My second major objective in 2017 is Persistence, which means running until legs ache and body drips. I don’t care what I look like in the Gym, I’m there to work, not win a beauty contest. Doing life properly is accepting that occasionally I do have to look decent, but at all the times in between it’s a frippery that’s not necessarily needed, especially not during exercise. I really don’t understand people who turn up, do the minimum amount of work and go home again. I do understand however that sometimes people do shit to make them feel as if they are making a difference to their own lives, and if that involves you never wearing out running shows or getting holes in the ankles of your leggings because you’re a fucking short arse and they’re always too long? Honestly, totally fine.

You are what you are, and this is what it is.

westsidestory

As time goes on, I want to spend less time being something I’m not or will never be.
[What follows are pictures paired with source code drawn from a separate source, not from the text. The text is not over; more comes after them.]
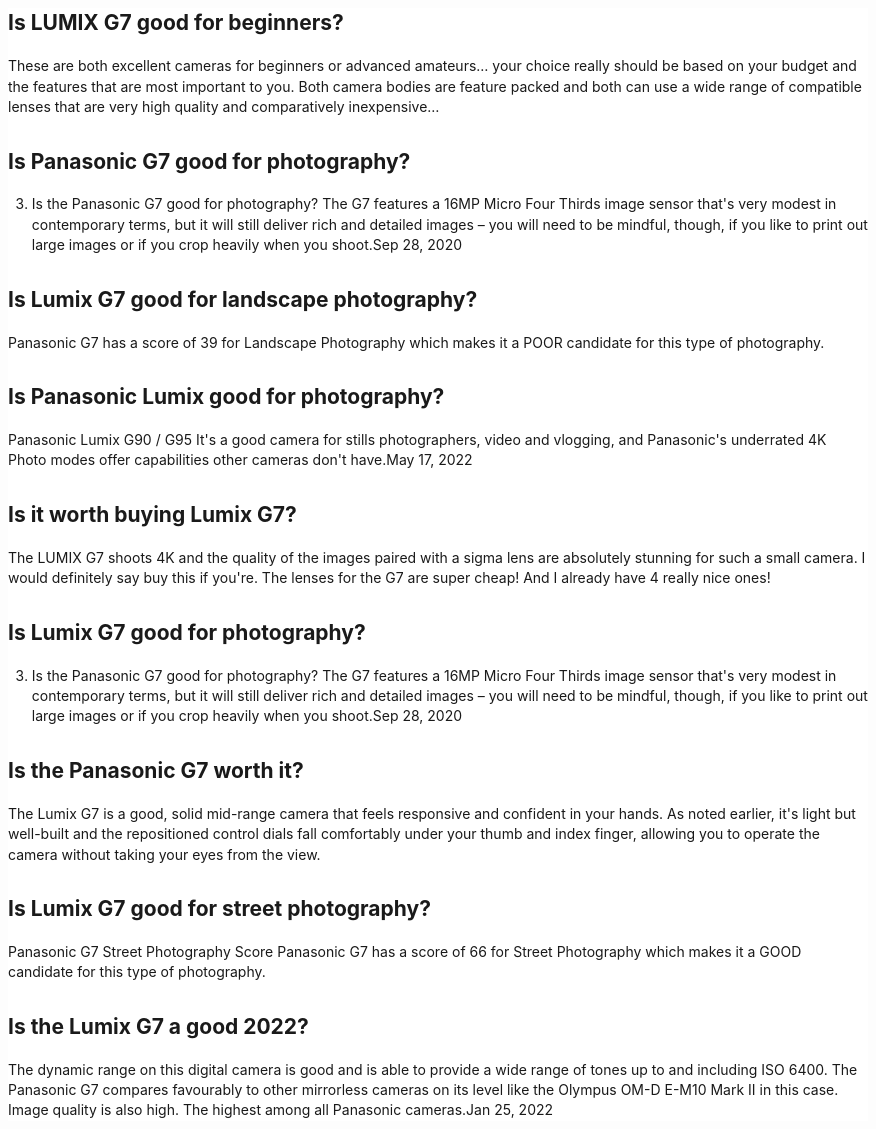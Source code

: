 ## Is LUMIX G7 good for beginners?
These are both excellent cameras for beginners or advanced amateurs… your choice really should be based on your budget and the features that are most important to you. Both camera bodies are feature packed and both can use a wide range of compatible lenses that are very high quality and comparatively inexpensive…

## Is Panasonic G7 good for photography?
3. Is the Panasonic G7 good for photography? The G7 features a 16MP Micro Four Thirds image sensor that's very modest in contemporary terms, but it will still deliver rich and detailed images – you will need to be mindful, though, if you like to print out large images or if you crop heavily when you shoot.Sep 28, 2020

## Is Lumix G7 good for landscape photography?
Panasonic G7 has a score of 39 for Landscape Photography which makes it a POOR candidate for this type of photography.

## Is Panasonic Lumix good for photography?
Panasonic Lumix G90 / G95 It's a good camera for stills photographers, video and vlogging, and Panasonic's underrated 4K Photo modes offer capabilities other cameras don't have.May 17, 2022

## Is it worth buying Lumix G7?
The LUMIX G7 shoots 4K and the quality of the images paired with a sigma lens are absolutely stunning for such a small camera. I would definitely say buy this if you're. The lenses for the G7 are super cheap! And I already have 4 really nice ones!

## Is Lumix G7 good for photography?
3. Is the Panasonic G7 good for photography? The G7 features a 16MP Micro Four Thirds image sensor that's very modest in contemporary terms, but it will still deliver rich and detailed images – you will need to be mindful, though, if you like to print out large images or if you crop heavily when you shoot.Sep 28, 2020

## Is the Panasonic G7 worth it?
The Lumix G7 is a good, solid mid-range camera that feels responsive and confident in your hands. As noted earlier, it's light but well-built and the repositioned control dials fall comfortably under your thumb and index finger, allowing you to operate the camera without taking your eyes from the view.

## Is Lumix G7 good for street photography?
Panasonic G7 Street Photography Score Panasonic G7 has a score of 66 for Street Photography which makes it a GOOD candidate for this type of photography.

## Is the Lumix G7 a good 2022?
The dynamic range on this digital camera is good and is able to provide a wide range of tones up to and including ISO 6400. The Panasonic G7 compares favourably to other mirrorless cameras on its level like the Olympus OM-D E-M10 Mark II in this case. Image quality is also high. The highest among all Panasonic cameras.Jan 25, 2022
There are better things to be doing, after all, than pretending to enjoy not eating. I fucking love my food, and despite trying my damnedest to lose half a stone (quite possibly more) and keep it off in January I am going full into cooking my own stuff and making more sensible meal and menu choices. I really would like, if I can, to cut out as much junk for as is conceivably possible going forward. It will be interesting to see how far I can take this and how much is achievable considering my current lifestyle choices. This is probably the biggest step in the dark I’ve taken for a while, but already it is bearing fruit.

Yesterday was a passable Chicken Casserole I’m already planning on making better. Tomorrow will be Pulled Pork. None of this will get me on Masterchef, but it’s a step towards further autonomy and helping make the most of what we have available. That’s all it ever has to be, one step after the other, until you’re not afraid to run.

I learnt how to do that in 2016. Now I can, there’s just so many new places I can go.